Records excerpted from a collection

++++++++

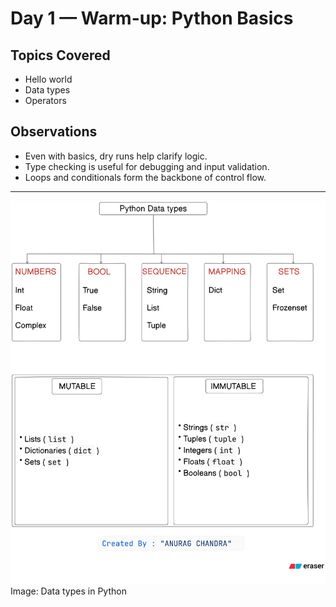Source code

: # Day 1 — Warm-up: Python Basics

## Topics Covered
- Hello world
- Data types
- Operators



## Observations
- Even with basics, dry runs help clarify logic.
- Type checking is useful for debugging and input validation.
- Loops and conditionals form the backbone of control flow.


---
![Data types](dataType.png)
Image: Data types in Python
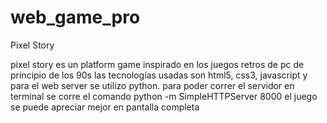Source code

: # web_game_pro

Pixel Story

pixel story es un platform game inspirado en los juegos retros de pc de principio de los 90s
las tecnologías usadas son html5, css3, javascript y para el web server se utilizo python.
para poder correr el servidor en terminal se corre el comando python -m SimpleHTTPServer 8000
el juego se puede apreciar mejor en pantalla completa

++++++++

PROBLEM TO SOLVE:
Respond with a single number, namely how many lines of the entries contain the word "types".

EXERCISE OUTPUT:
3